The Siege of Fort William, 20 March – 3 April 1746

The attention of all parties now shifted to Fort William, as the last surviving strongpoint on the chain of the Great Glen. Cumberland looked on it as ‘the only fort in the Highlands that is of any consequence’, and claimed that he was ‘taking all possible measures for the security of it’. The elderly governor, Alexander Campbell, was described as ‘a careful good man’, but doubts rose as to his competence during the blockade, and on 15 March he was superseded by Captain Caroline Frederick Scott of Guise’s 6th. Scott was the son of a landed family of Bristo, just south of Edinburgh, and few other lines in Britain were associated so intimately with the reigning house. His diplomat father was already a friend of Elector George of Hanover before he claimed die throne in 1714, and Caroline himself owed his curious name (and possibly, in compensation, his ferocious ways) to his godmother Princess Caroline of Ansbach, who became the queen of George II.

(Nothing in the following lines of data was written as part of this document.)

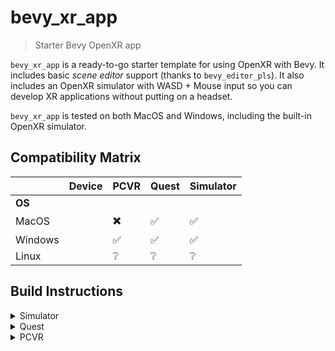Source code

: # bevy_xr_app

> Starter Bevy OpenXR app

`bevy_xr_app` is a ready-to-go starter template for using OpenXR with Bevy. It includes basic _scene editor_ support (thanks to `bevy_editor_pls`). It also includes an OpenXR simulator with WASD + Mouse input so you can develop XR applications without putting on a headset.

`bevy_xr_app` is tested on both MacOS and Windows, including the built-in OpenXR simulator.

## Compatibility Matrix

|         | Device | PCVR | Quest | Simulator |
| ------- | ------ | ---- | ----- | --------- |
| **OS**  |        |      |       |           |
| MacOS   |        | ✖️   | ✅    | ✅        |
| Windows |        | ✅   | ✅    | ✅        |
| Linux   |        | ❔   | ❔    | ❔        |

## Build Instructions

<details>
<summary>Simulator</summary>
</details>

<details>
<summary>Quest</summary>
</details>

<details>
<summary>PCVR</summary>
</details>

The garrison, as finally reinforced, was made up of two companies of Guise’s 6th, two other companies of regulars and a company of the Argyll Militia, about 400 men in all. The fort was more solidly built than Augustus, and its roughly triangular form was calculated to take advantage of the cover afforded by the head of Loch Linnhe, having a north-eastern side giving on to the salt marsh at the mouth of the River Nevis, a western side facing the loch, and three irregular bastions and a ravelin which looked inland to the east. The armament comprised six 12-pounder cannon, eight 6-pounders, seven smaller pieces, two 13-inch mortars and eight coehorns. There was plenty of ammunition, but there was no permanent supply of water within the fort.

On 25 February the garrison began to demolish the service town of Maryburgh so as to clear a field of fire, though nothing could be done to deny die besiegers the use of the outlying heights. Conversely, the location of the fort by the lochside not only gave the place immediate tactical strength, but made it accessible to craft that braved the Jacobite guns at the Corran Narrows. The defenders were supported by the sloop Baltimore and on 15 February she was joined by the bomb vessel Serpent.

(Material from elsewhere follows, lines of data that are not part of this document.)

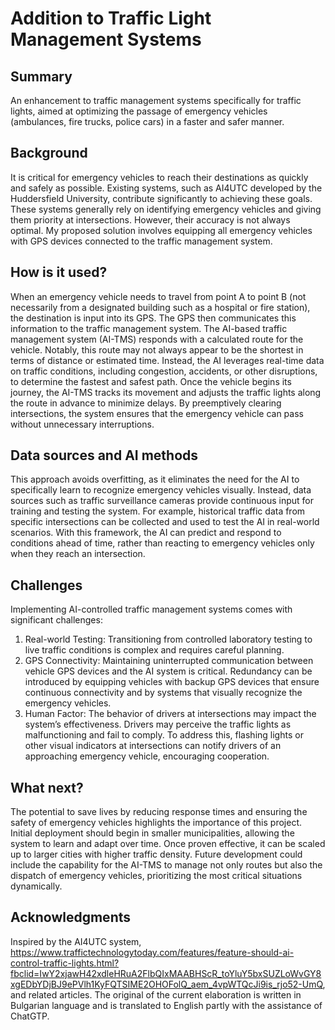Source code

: 
# Addition to Traffic Light Management Systems

## Summary

An enhancement to traffic management systems specifically for traffic lights, aimed at optimizing the passage of emergency vehicles (ambulances, fire trucks, police cars) in a faster and safer manner.

## Background

It is critical for emergency vehicles to reach their destinations as quickly and safely as possible. Existing systems, such as AI4UTC developed by the Huddersfield University, contribute significantly to achieving these goals. These systems generally rely on identifying emergency vehicles and giving them priority at intersections. However, their accuracy is not always optimal. My proposed solution involves equipping all emergency vehicles with GPS devices connected to the traffic management system.

## How is it used?

When an emergency vehicle needs to travel from point A to point B (not necessarily from a designated building such as a hospital or fire station), the destination is input into its GPS. The GPS then communicates this information to the traffic management system.
The AI-based traffic management system (AI-TMS) responds with a calculated route for the vehicle. Notably, this route may not always appear to be the shortest in terms of distance or estimated time. Instead, the AI leverages real-time data on traffic conditions, including congestion, accidents, or other disruptions, to determine the fastest and safest path.
Once the vehicle begins its journey, the AI-TMS tracks its movement and adjusts the traffic lights along the route in advance to minimize delays. By preemptively clearing intersections, the system ensures that the emergency vehicle can pass without unnecessary interruptions.

## Data sources and AI methods

This approach avoids overfitting, as it eliminates the need for the AI to specifically learn to recognize emergency vehicles visually. Instead, data sources such as traffic surveillance cameras provide continuous input for training and testing the system.
For example, historical traffic data from specific intersections can be collected and used to test the AI in real-world scenarios. With this framework, the AI can predict and respond to conditions ahead of time, rather than reacting to emergency vehicles only when they reach an intersection.

## Challenges

Implementing AI-controlled traffic management systems comes with significant challenges:
1.	Real-world Testing: Transitioning from controlled laboratory testing to live traffic conditions is complex and requires careful planning.
2.	GPS Connectivity: Maintaining uninterrupted communication between vehicle GPS devices and the AI system is critical. Redundancy can be introduced by equipping vehicles with backup GPS devices that ensure continuous connectivity and by systems that visually recognize the emergency vehicles. 
3.	Human Factor: The behavior of drivers at intersections may impact the system’s effectiveness. Drivers may perceive the traffic lights as malfunctioning and fail to comply. To address this, flashing lights or other visual indicators at intersections can notify drivers of an approaching emergency vehicle, encouraging cooperation.

## What next?

The potential to save lives by reducing response times and ensuring the safety of emergency vehicles highlights the importance of this project. Initial deployment should begin in smaller municipalities, allowing the system to learn and adapt over time. Once proven effective, it can be scaled up to larger cities with higher traffic density.
Future development could include the capability for the AI-TMS to manage not only routes but also the dispatch of emergency vehicles, prioritizing the most critical situations dynamically.

## Acknowledgments

Inspired by the AI4UTC system, https://www.traffictechnologytoday.com/features/feature-should-ai-control-traffic-lights.html?fbclid=IwY2xjawH42xdleHRuA2FlbQIxMAABHScR_toYluY5bxSUZLoWvGY8xgEDbYDjBJ9ePVlh1KyFQTSIME2OHOFolQ_aem_4vpWTQcJi9is_rjo52-UmQ, and related articles.
The original of the current elaboration is written in Bulgarian language and is translated to English partly with the assistance of ChatGTP.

Fort William had long been subject to intermittent blockade by bands of Camerons and Clan Donald, but the chiefs now called for a full-scale siege to take the place by force, and there were some valid reasons for doing so. In friendly hands it would remove an affront to Lochaber, deny the enemy their access to the south-western end of the Great Glen, and, as an offensive base for the Jacobites, enable them to make an inroad into Argyllshire and lay all before them waste – a prospect which induced Major General John Campbell of Mamore to fortify Inverary.

It is difficult to discover the thinking of the Duke of Cumberland. He expressed great concern for the safety of the fort, as we have seen, but at the same time he was glad that the depredations of the garrison had provoked the Jacobites into besieging the place, for that would ‘discourage the men [of the Jacobites] and add to their present distractions’.’” This interesting statement lends indirect support to the arguments of Prince Charles, who was ‘altogether against it… but the clans looked upon it to be so essential a thing to them, and for the good of the cause, that the Prince consented, though it was exposing himself and them, and even the cause to have the army so scattered’.”

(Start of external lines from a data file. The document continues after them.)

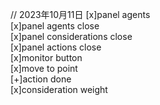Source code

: // 2023年10月11日
[x]panel agents  
[x]panel agents close  
[x]panel considerations close  
[x]panel actions close  
[x]monitor button  
[x]move to point  
[+]action done  
[x]consideration weight  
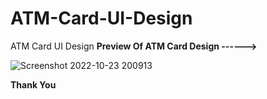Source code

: # ATM-Card-UI-Design
 ATM Card UI Design 
**Preview Of ATM Card Design ------>**

![Screenshot 2022-10-23 200913](https://user-images.githubusercontent.com/91643563/197398355-b0164ba7-20c0-4b98-bc02-ed3acc1f1b8d.png)

**Thank You**
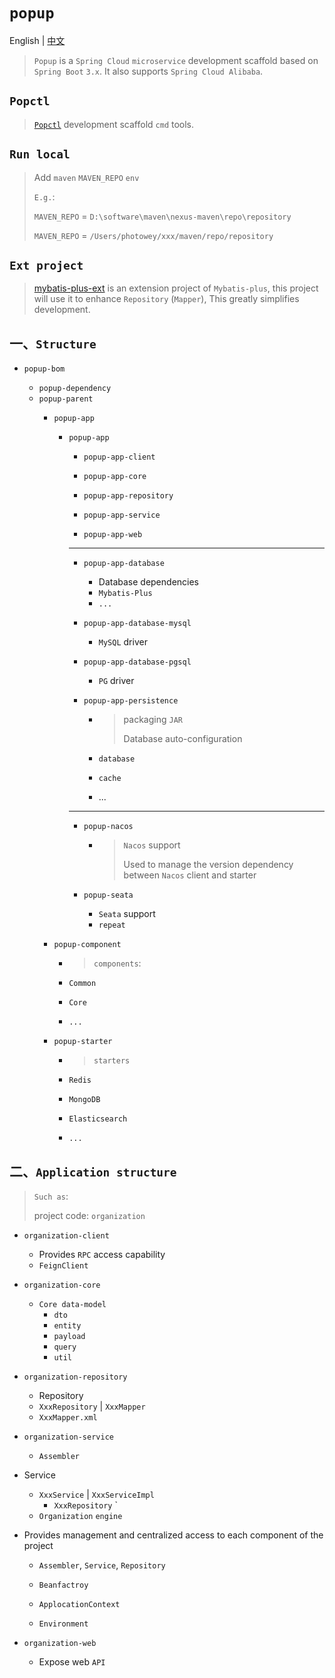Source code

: # `popup`

English | [中文](./README_CN.md) 

> `Popup` is a `Spring Cloud` `microservice` development scaffold based on `Spring Boot` `3.x`. It also supports `Spring Cloud Alibaba`.



## `Popctl`

> [`Popctl`](https://github.com/photowey/popctl) development scaffold `cmd` tools.



## `Run local`

> Add `maven` `MAVEN_REPO` `env`
>
>
> `E.g.`: 
>
> `MAVEN_REPO` = `D:\software\maven\nexus-maven\repo\repository`
>
> `MAVEN_REPO` = `/Users/photowey/xxx/maven/repo/repository`



## `Ext project`

> [mybatis-plus-ext](https://github.com/photowey/mybatis-plus-ext) is an extension project of `Mybatis-plus`, this project will use it to enhance `Repository` (`Mapper`), This greatly simplifies development.



## 一、`Structure`

- `popup-bom`
  
  - `popup-dependency`
  - `popup-parent`
    - `popup-app`
      - `popup-app`
        - `popup-app-client`
        
        - `popup-app-core`
        
        - `popup-app-repository`
        
        - `popup-app-service`
        
        - `popup-app-web`
        
        - --
        
        - `popup-app-database`
        
          - Database dependencies
          -  `Mybatis-Plus`
          - `...`
        
        - `popup-app-database-mysql`
        
          - `MySQL` driver
        
        - `popup-app-database-pgsql`
        
          - `PG` driver
        
        - `popup-app-persistence`
        
          - > packaging `JAR`
            >
            > Database auto-configuration
        
          - `database`
        
          - `cache`
        
          - ...
        
        - --
        
        - `popup-nacos`
        
          - >  `Nacos` support
            >
            > Used to manage the version dependency between `Nacos` client and starter
          
        - `popup-seata`
        
          - `Seata` support
          - `repeat`
      
    - `popup-component`
    
      - > `components`:
        
      - `Common`
      
      - `Core`
      
      - `...`
    
    - `popup-starter`
    
      - > `starters`
    
      - `Redis`
    
      - `MongoDB`
    
      - `Elasticsearch`
    
      - `...`

## 二、`Application structure`

> `Such as`:
>
> project code: `organization`

- `organization-client`

  - Provides `RPC` access capability
  - `FeignClient`

- `organization-core`

  - `Core data-model`
    - `dto`
    - `entity`
    - `payload`
    - `query`
    - `util`

- `organization-repository`

  - Repository
  - `XxxRepository` | `XxxMapper`
  - `XxxMapper.xml`

- `organization-service`

  -  `Assembler`
- Service
  
  - `XxxService` | `XxxServiceImpl`
      - `XxxRepository` `
  -   `Organization` `engine`
- Provides management and centralized access to each component of the project
    - `Assembler`, `Service`, `Repository`

    - `Beanfactroy`

    - `ApplocationContext`

    - `Environment`

- `organization-web`

  - Expose web `API`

The operation was entrusted to the same team which had taken Fort Augustus – Lieutenant Colonel Stapleton, the ‘French’ regulars and Lochiel’s and Keppoch’s clansmen. The logistic difficulties were more acute still, and the shortage of strong horses to draw the heavier guns from Inverness was aggravated by that bird of ill-omen, Mirabelle de Gordon, who, Stapleton was amazed to find, had reduced the number of beasts available from twenty-six to fifteen.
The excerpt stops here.